Trading activity fell in the first six months of the year after a string of companies were taken private, but analysts predicted a pick-up in the second half.
However, listings of new companies and the trading of existing ones on the Singapore Exchange (SGX) have continued to languish, with several mainboard initial public offerings (IPOs) flopping soon after their debut and investors staying away.
Offshore and marine firm EMAS Offshore has seen its share price drop by as much as 44 per cent since its debut on Oct 8. On the Catalist market for smaller firms, the share price of marble producer Terratech has slid as much as 66 per cent from its July IPO price of 60 cents.
Over the past two months, the daily number of shares traded has been hovering around multi-year lows.
On Nov 5, just 998 million shares were traded, the fewest since January 2012 and a far cry from the multi-billion figures that were commonly seen just a year ago, according to data from financial portal ShareInvestor.
And though the local stock market has traditionally taken its cue from the United States, it is now lagging behind even as Wall Street reaches record peaks.
The local benchmark Straits Times Index continues to hover around the 3,300 to 3,400 level, well below the 3,800 range in October 2007 before the global financial crisis.
Temporary glitch or longer-term malaise?
MEANWHILE, there have been recent hiccups at the bourse, which has just emerged from a costly two-year revamp.
In February, a glitch prevented investors from accessing its Web portal for most of one trading day. And on Nov 6, its $250 million trading system went down for three hours in the worst market meltdown since 2007.
The bourse has put the disruption down to power supply issues but the root cause has yet to be found.

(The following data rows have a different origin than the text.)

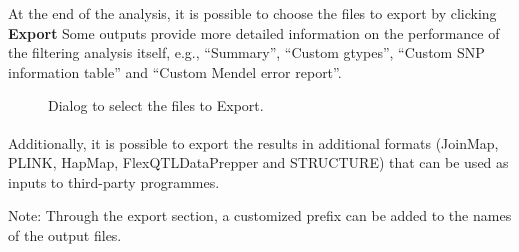 \documentclass[a4paper,11pt,english]{article}
\newcommand{\reg}{\textsuperscript{\textregistered}}
\begin{document}
At the end of the analysis, it is possible to choose the files to export by clicking \textbf{Export}
Some outputs provide more detailed information on the performance of the filtering analysis itself,
e.g.,
``Summary'', ``Custom gtypes'', ``Custom SNP information table'' and ``Custom Mendel error report''.
\begin{figure}[H]
\centering
\capstart

\caption{Dialog to select the files to Export.}\end{figure}

Additionally, it is possible to export the results in additional formats (JoinMap\reg, PLINK,
HapMap, FlexQTL\texttrademark  DataPrepper and STRUCTURE) that can be used as inputs to third-party
programmes.

Note: Through the export section,  a customized prefix can be added to the names of the
output files.
\end{document}
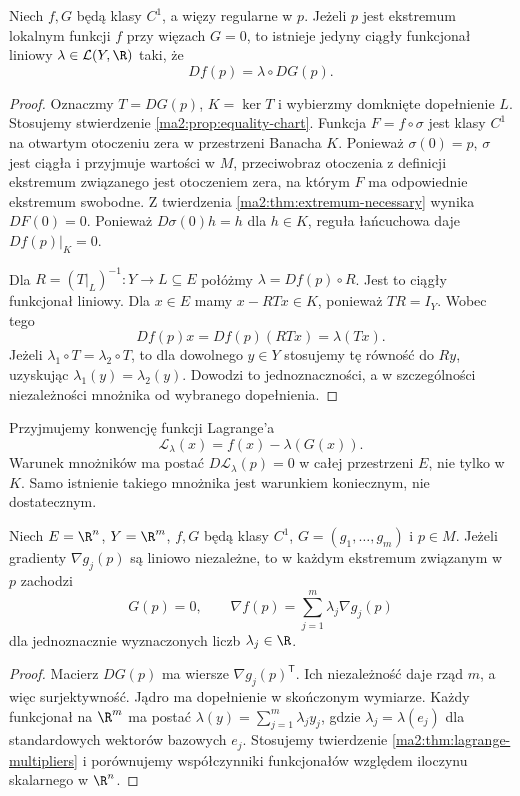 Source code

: \begin{twierdzenie}
\label{ma2:thm:lagrange-multipliers}
Niech $f,G$ będą klasy $C^1$, a więzy regularne w $p$.
Jeżeli $p$ jest ekstremum lokalnym funkcji $f$ przy
więzach $G=0$, to istnieje jedyny ciągły funkcjonał
liniowy $\lambda\in\mathcal L(Y,\R)$ taki, że
\[
 Df(p)=\lambda\circ DG(p).
\]
\end{twierdzenie}
\begin{proof}
Oznaczmy $T=DG(p)$, $K=\ker T$ i wybierzmy domknięte
dopełnienie $L$. Stosujemy stwierdzenie
\ref{ma2:prop:equality-chart}. Funkcja $F=f\circ\sigma$
jest klasy $C^1$ na otwartym otoczeniu zera w przestrzeni
Banacha $K$. Ponieważ $\sigma(0)=p$, $\sigma$ jest ciągła
i przyjmuje wartości w $M$, przeciwobraz otoczenia
z definicji ekstremum związanego jest otoczeniem zera,
na którym $F$ ma odpowiednie ekstremum swobodne. Z twierdzenia
\ref{ma2:thm:extremum-necessary} wynika $DF(0)=0$.
Ponieważ $D\sigma(0)h=h$ dla $h\in K$, reguła
łańcuchowa daje $Df(p)|_K=0$.

Dla $R=(T|_L)^{-1}:Y\to L\subseteq E$ połóżmy
$\lambda=Df(p)\circ R$. Jest to ciągły funkcjonał
liniowy. Dla $x\in E$ mamy $x-RTx\in K$, ponieważ
$TR=I_Y$. Wobec tego
\[
 Df(p)x=Df(p)(RTx)=\lambda(Tx).
\]
Jeżeli $\lambda_1\circ T=\lambda_2\circ T$, to
dla dowolnego $y\in Y$ stosujemy tę równość do $Ry$,
uzyskując $\lambda_1(y)=\lambda_2(y)$. Dowodzi to
jednoznaczności, a w szczególności niezależności
mnożnika od wybranego dopełnienia.
\end{proof}

Przyjmujemy konwencję funkcji Lagrange'a
\[
 \mathcal{L}_\lambda(x)=f(x)-\lambda(G(x)).
\]
Warunek mnożników ma postać $D\mathcal{L}_\lambda(p)=0$
w całej przestrzeni $E$, nie tylko w $K$. Samo istnienie
takiego mnożnika jest warunkiem koniecznym,
nie dostatecznym.

\begin{wniosek}
\label{ma2:cor:lagrange-finite}
Niech $E=\R^n$, $Y=\R^m$, $f,G$ będą klasy $C^1$,
$G=(g_1,\ldots,g_m)$ i $p\in M$.
Jeżeli gradienty $\nabla g_j(p)$ są liniowo niezależne,
to w każdym ekstremum związanym w $p$ zachodzi
\[
 G(p)=0,\qquad
 \nabla f(p)=\sum_{j=1}^m\lambda_j\nabla g_j(p)
\]
dla jednoznacznie wyznaczonych liczb $\lambda_j\in\R$.
\end{wniosek}
\begin{proof}
Macierz $DG(p)$ ma wiersze $\nabla g_j(p)^{\mathsf T}$.
Ich niezależność daje rząd $m$, a więc surjektywność.
Jądro ma dopełnienie w skończonym wymiarze.
Każdy funkcjonał na $\R^m$ ma postać
$\lambda(y)=\sum_{j=1}^m\lambda_j y_j$, gdzie
$\lambda_j=\lambda(e_j)$ dla standardowych
wektorów bazowych $e_j$. Stosujemy
twierdzenie \ref{ma2:thm:lagrange-multipliers}
i porównujemy współczynniki funkcjonałów względem
iloczynu skalarnego w $\R^n$.
\end{proof}

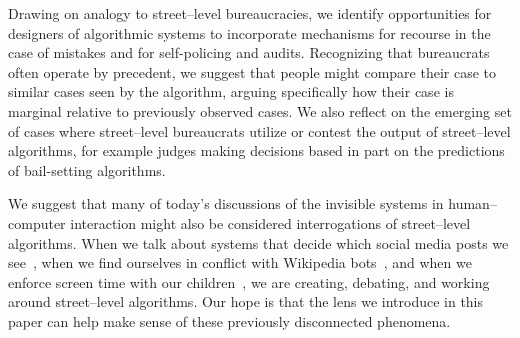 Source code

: \documentclass[main]{subfiles}
\begin{document}
Drawing on analogy to street--level bureaucracies, we identify opportunities for designers of algorithmic systems to incorporate mechanisms for recourse in the case of mistakes and for self-policing and audits.
Recognizing that bureaucrats often operate by precedent, we suggest that
people might compare their case to similar cases seen by the algorithm,
arguing specifically how their case is marginal relative to previously observed cases.
We also reflect on the emerging set of cases where street--level bureaucrats utilize or contest the output of street--level algorithms, for example judges making decisions based in part on the predictions of bail-setting algorithms.

We suggest that many of today's discussions of the invisible systems in human--computer interaction might also be considered interrogations of street--level algorithms.
When we talk about systems that decide which social media posts we see~\cite{Eslami:2015:IAA:2702123.2702556},
when we find ourselves in conflict with Wikipedia bots~\cite{geiger2018lives,Geiger:2013:LBW:2491055.2491061},
and when we enforce screen time with our children~\cite{Hiniker:2016:STT:2858036.2858278},
we are creating, debating, and working around street--level algorithms.
Our hope is that the lens we introduce in this paper can help make sense of these previously disconnected phenomena.


%   
%   
\end{document}
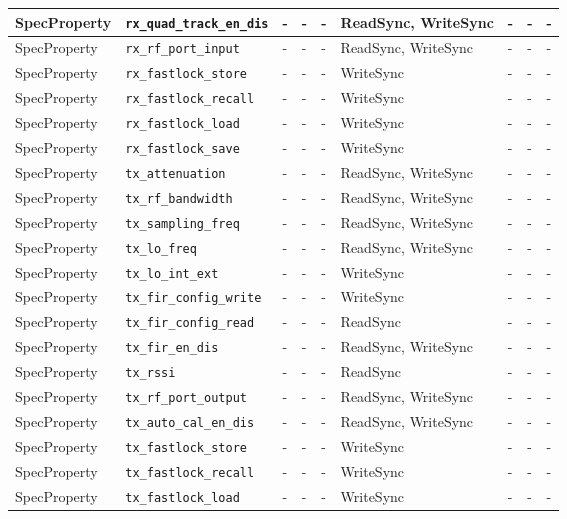 \documentclass{article}
\begin{document}
\begin{landscape}
\begin{scriptsize}
\begin{longtable}{|p{2cm}|p{4cm}|p{1cm}|p{2cm}|p{2cm}|p{2cm}|p{2cm}|p{1cm}|p{4.58cm}|}
			\hline
			SpecProperty & \verb+rx_quad_track_en_dis+ & - & - & - & ReadSync, WriteSync & - & - & - \\
			\hline
			SpecProperty & \verb+rx_rf_port_input+ & - & - & - & ReadSync, WriteSync & - & - & - \\
			\hline
			SpecProperty & \verb+rx_fastlock_store+ & - & - & - & WriteSync & - & - & - \\
			\hline
			SpecProperty & \verb+rx_fastlock_recall+ & - & - & - & WriteSync & - & - & - \\
			\hline
			SpecProperty & \verb+rx_fastlock_load+ & - & - & - & WriteSync & - & - & - \\
			\hline
			SpecProperty & \verb+rx_fastlock_save+ & - & - & - & WriteSync & - & - & - \\
			\hline
			SpecProperty & \verb+tx_attenuation+ & - & - & - & ReadSync, WriteSync & - & - & - \\
			\hline
			SpecProperty & \verb+tx_rf_bandwidth+ & - & - & - & ReadSync, WriteSync & - & - & - \\
			\hline
			SpecProperty & \verb+tx_sampling_freq+ & - & - & - & ReadSync, WriteSync & - & - & - \\
			\hline
			SpecProperty & \verb+tx_lo_freq+ & - & - & - & ReadSync, WriteSync & - & - & - \\
			\hline
			SpecProperty & \verb+tx_lo_int_ext+ & - & - & - & WriteSync & - & - & - \\
			\hline
			SpecProperty & \verb+tx_fir_config_write+ & - & - & - & WriteSync & - & - & - \\
			\hline
			SpecProperty & \verb+tx_fir_config_read+ & - & - & - & ReadSync  & - & - & - \\
			\hline
			SpecProperty & \verb+tx_fir_en_dis+ & - & - & - & ReadSync, WriteSync & - & - & - \\
			\hline
			SpecProperty & \verb+tx_rssi+ & - & - & - & ReadSync  & - & - & - \\
			\hline
			SpecProperty & \verb+tx_rf_port_output+ & - & - & - & ReadSync, WriteSync & - & - & - \\
			\hline
			SpecProperty & \verb+tx_auto_cal_en_dis+ & - & - & - & ReadSync, WriteSync & - & - & - \\
			\hline
			SpecProperty & \verb+tx_fastlock_store+ & - & - & - & WriteSync & - & - & - \\
			\hline
			SpecProperty & \verb+tx_fastlock_recall+ & - & - & - & WriteSync & - & - & - \\
			\hline
			SpecProperty & \verb+tx_fastlock_load+ & - & - & - & WriteSync & - & - & - \\

\end{longtable}
\end{scriptsize}
\end{landscape}
\end{document}
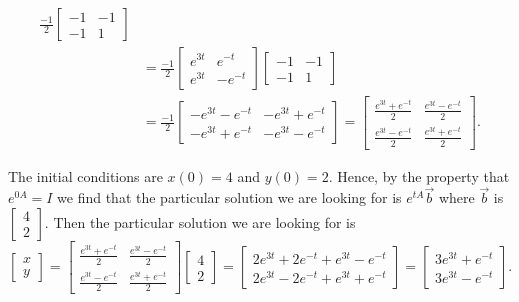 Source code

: \begin{example}
\begin{equation*}
\begin{split}
\frac{-1}{2}
\begin{bmatrix}
-1 & -1 \\
-1 & 1
\end{bmatrix}
\\
& =
\frac{-1}{2}
\begin{bmatrix}
e^{3t} & e^{-t} \\
e^{3t} & -e^{-t}
\end{bmatrix}
\begin{bmatrix}
-1 & -1 \\
-1 & 1
\end{bmatrix}
\\
& =
\frac{-1}{2}
\begin{bmatrix}
-e^{3t}-e^{-t} & -e^{3t}+e^{-t} \\
-e^{3t}+e^{-t} & -e^{3t}-e^{-t}
\end{bmatrix}
 =
\begin{bmatrix}
\frac{e^{3t}+e^{-t}}{2} & \frac{e^{3t}-e^{-t}}{2} \\
\frac{e^{3t}-e^{-t}}{2} & \frac{e^{3t}+e^{-t}}{2}
\end{bmatrix} .
\end{split}
\end{equation*}

The initial conditions are $x(0) = 4$ and $y(0) = 2$.  Hence, by the property
that $e^{0A} = I$ we find that the particular solution we are looking for
is $e^{tA} \vec{b}$ where $\vec{b}$ is $\left[
\begin{smallmatrix} 4 \\ 2 \end{smallmatrix} \right]$.
Then the particular solution we are looking for is
\begin{equation*}
\begin{bmatrix}
x \\ y
\end{bmatrix}
=
\begin{bmatrix}
\frac{e^{3t}+e^{-t}}{2} & \frac{e^{3t}-e^{-t}}{2} \\
\frac{e^{3t}-e^{-t}}{2} & \frac{e^{3t}+e^{-t}}{2}
\end{bmatrix}
\begin{bmatrix}
4 \\ 2
\end{bmatrix}
=
\begin{bmatrix}
2e^{3t}+2e^{-t} + e^{3t}-e^{-t} \\
2e^{3t}-2e^{-t} + e^{3t}+e^{-t}
\end{bmatrix}
=
\begin{bmatrix}
3e^{3t}+e^{-t} \\
3e^{3t}-e^{-t}
\end{bmatrix} .
\end{equation*}
\end{example}

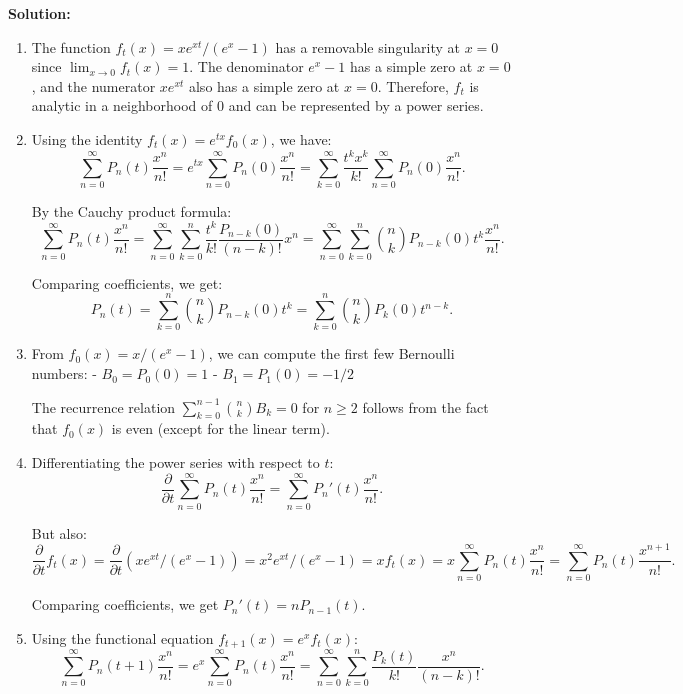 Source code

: \bigskip\noindent\textbf{Solution:}
\begin{enumerate}[label=(\alph*)]
\item The function \( f_t(x) = xe^{xt}/(e^x - 1) \) has a removable singularity at \( x = 0 \) since \( \lim_{x \to 0} f_t(x) = 1 \). The denominator \( e^x - 1 \) has a simple zero at \( x = 0 \), and the numerator \( xe^{xt} \) also has a simple zero at \( x = 0 \). Therefore, \( f_t \) is analytic in a neighborhood of 0 and can be represented by a power series.

\item Using the identity \( f_t(x) = e^{tx} f_0(x) \), we have:
\[\sum_{n=0}^\infty P_n(t) \frac{x^n}{n!} = e^{tx} \sum_{n=0}^\infty P_n(0) \frac{x^n}{n!} = \sum_{k=0}^\infty \frac{t^k x^k}{k!} \sum_{n=0}^\infty P_n(0) \frac{x^n}{n!}.\]

By the Cauchy product formula:
\[\sum_{n=0}^\infty P_n(t) \frac{x^n}{n!} = \sum_{n=0}^\infty \sum_{k=0}^n \frac{t^k}{k!} \frac{P_{n-k}(0)}{(n-k)!} x^n = \sum_{n=0}^\infty \sum_{k=0}^n \binom{n}{k} P_{n-k}(0) t^k \frac{x^n}{n!}.\]

Comparing coefficients, we get:
\[P_n(t) = \sum_{k=0}^n \binom{n}{k} P_{n-k}(0) t^k = \sum_{k=0}^n \binom{n}{k} P_k(0) t^{n-k}.\]

\item From \( f_0(x) = x/(e^x - 1) \), we can compute the first few Bernoulli numbers:
- \( B_0 = P_0(0) = 1 \)
- \( B_1 = P_1(0) = -1/2 \)

The recurrence relation \( \sum_{k=0}^{n-1} \binom{n}{k} B_k = 0 \) for \( n \geq 2 \) follows from the fact that \( f_0(x) \) is even (except for the linear term).

\item Differentiating the power series with respect to \( t \):
\[\frac{\partial}{\partial t} \sum_{n=0}^\infty P_n(t) \frac{x^n}{n!} = \sum_{n=0}^\infty P_n'(t) \frac{x^n}{n!}.\]

But also:
\[\frac{\partial}{\partial t} f_t(x) = \frac{\partial}{\partial t} (xe^{xt}/(e^x - 1)) = x^2 e^{xt}/(e^x - 1) = x f_t(x) = x \sum_{n=0}^\infty P_n(t) \frac{x^n}{n!} = \sum_{n=0}^\infty P_n(t) \frac{x^{n+1}}{n!}.\]

Comparing coefficients, we get \( P_n'(t) = nP_{n-1}(t) \).

\item Using the functional equation \( f_{t+1}(x) = e^x f_t(x) \):
\[\sum_{n=0}^\infty P_n(t+1) \frac{x^n}{n!} = e^x \sum_{n=0}^\infty P_n(t) \frac{x^n}{n!} = \sum_{n=0}^\infty \sum_{k=0}^n \frac{P_k(t)}{k!} \frac{x^n}{(n-k)!}.\]


\end{enumerate}
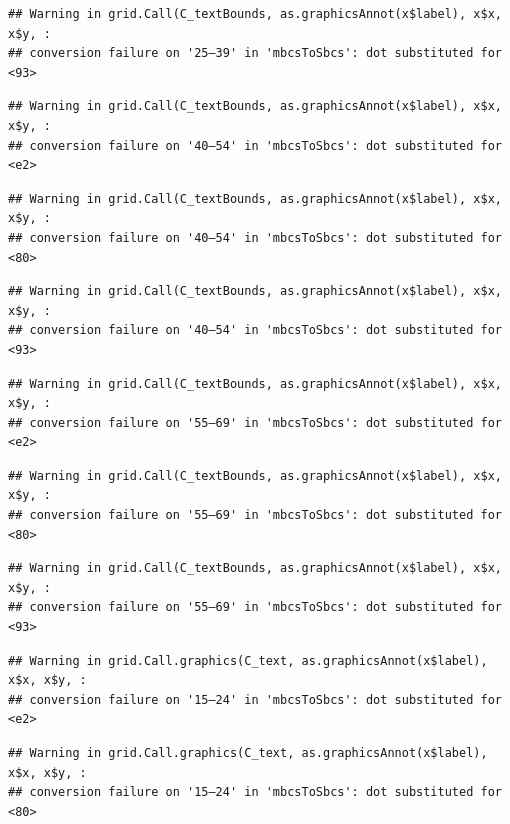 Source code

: \documentclass[
]{article}
\begin{document}
\begin{verbatim}
## Warning in grid.Call(C_textBounds, as.graphicsAnnot(x$label), x$x, x$y, :
## conversion failure on '25–39' in 'mbcsToSbcs': dot substituted for <93>
\end{verbatim}

\begin{verbatim}
## Warning in grid.Call(C_textBounds, as.graphicsAnnot(x$label), x$x, x$y, :
## conversion failure on '40–54' in 'mbcsToSbcs': dot substituted for <e2>
\end{verbatim}

\begin{verbatim}
## Warning in grid.Call(C_textBounds, as.graphicsAnnot(x$label), x$x, x$y, :
## conversion failure on '40–54' in 'mbcsToSbcs': dot substituted for <80>
\end{verbatim}

\begin{verbatim}
## Warning in grid.Call(C_textBounds, as.graphicsAnnot(x$label), x$x, x$y, :
## conversion failure on '40–54' in 'mbcsToSbcs': dot substituted for <93>
\end{verbatim}

\begin{verbatim}
## Warning in grid.Call(C_textBounds, as.graphicsAnnot(x$label), x$x, x$y, :
## conversion failure on '55–69' in 'mbcsToSbcs': dot substituted for <e2>
\end{verbatim}

\begin{verbatim}
## Warning in grid.Call(C_textBounds, as.graphicsAnnot(x$label), x$x, x$y, :
## conversion failure on '55–69' in 'mbcsToSbcs': dot substituted for <80>
\end{verbatim}

\begin{verbatim}
## Warning in grid.Call(C_textBounds, as.graphicsAnnot(x$label), x$x, x$y, :
## conversion failure on '55–69' in 'mbcsToSbcs': dot substituted for <93>
\end{verbatim}

\begin{verbatim}
## Warning in grid.Call.graphics(C_text, as.graphicsAnnot(x$label), x$x, x$y, :
## conversion failure on '15–24' in 'mbcsToSbcs': dot substituted for <e2>
\end{verbatim}

\begin{verbatim}
## Warning in grid.Call.graphics(C_text, as.graphicsAnnot(x$label), x$x, x$y, :
## conversion failure on '15–24' in 'mbcsToSbcs': dot substituted for <80>
\end{verbatim}
\end{document}
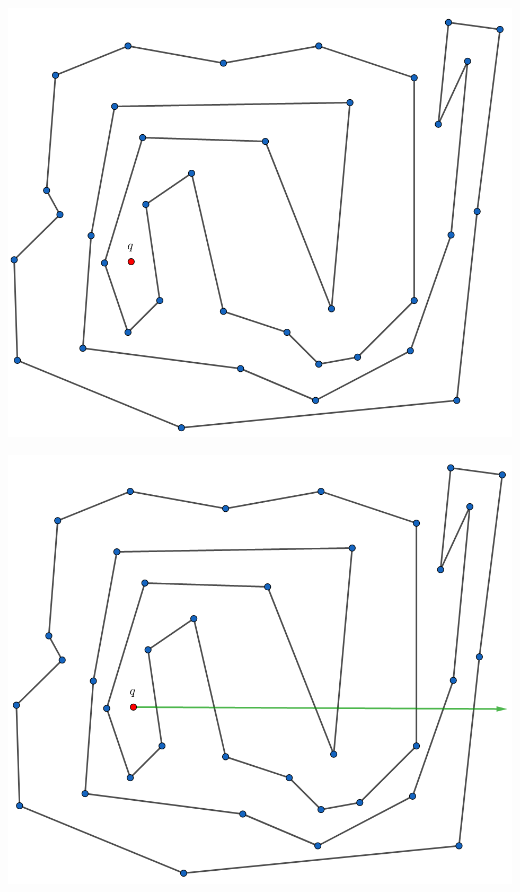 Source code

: \begin{frame}
  \centering \includegraphics[width=0.45 \paperwidth]{images/Poda/2.png}
\end{frame}

\begin{frame}
  \centering \includegraphics[width=0.45 \paperwidth]{images/Poda/3.png}
\end{frame}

Traders also remain spooked by the abrupt penny stock crash in October last year, which wiped out nearly $6 billion in market value in just one day.
The crash, which is still being investigated by regulators, made investors "a lot more cautious", particularly about small- and mid-cap firms, said CIMB Research director Song Seng Wun.
"There's a lot less risk-taking. Without that risk appetite, market volumes become very thin."
All these incidents have not helped sentiment among remisiers. Some have even started a petition to get SGX's chief executive Magnus Bocker to step down. The document garnered some 500 signatures within a few weeks.
But brokers in the main do agree the main culprit behind the tepid local market is a lack of confidence among ordinary investors that they can make money from stock trading at all.
For one thing, there are few catalysts for share price gains in the near future, noted Mr Song.
Economic restructuring has driven up labour costs and weighed down earnings for companies here, while a weak global economic environment has hit firms with overseas exposure.
DBS Group Research said in a report last month that apart from banks, most other sectors here have suffered falls in earnings.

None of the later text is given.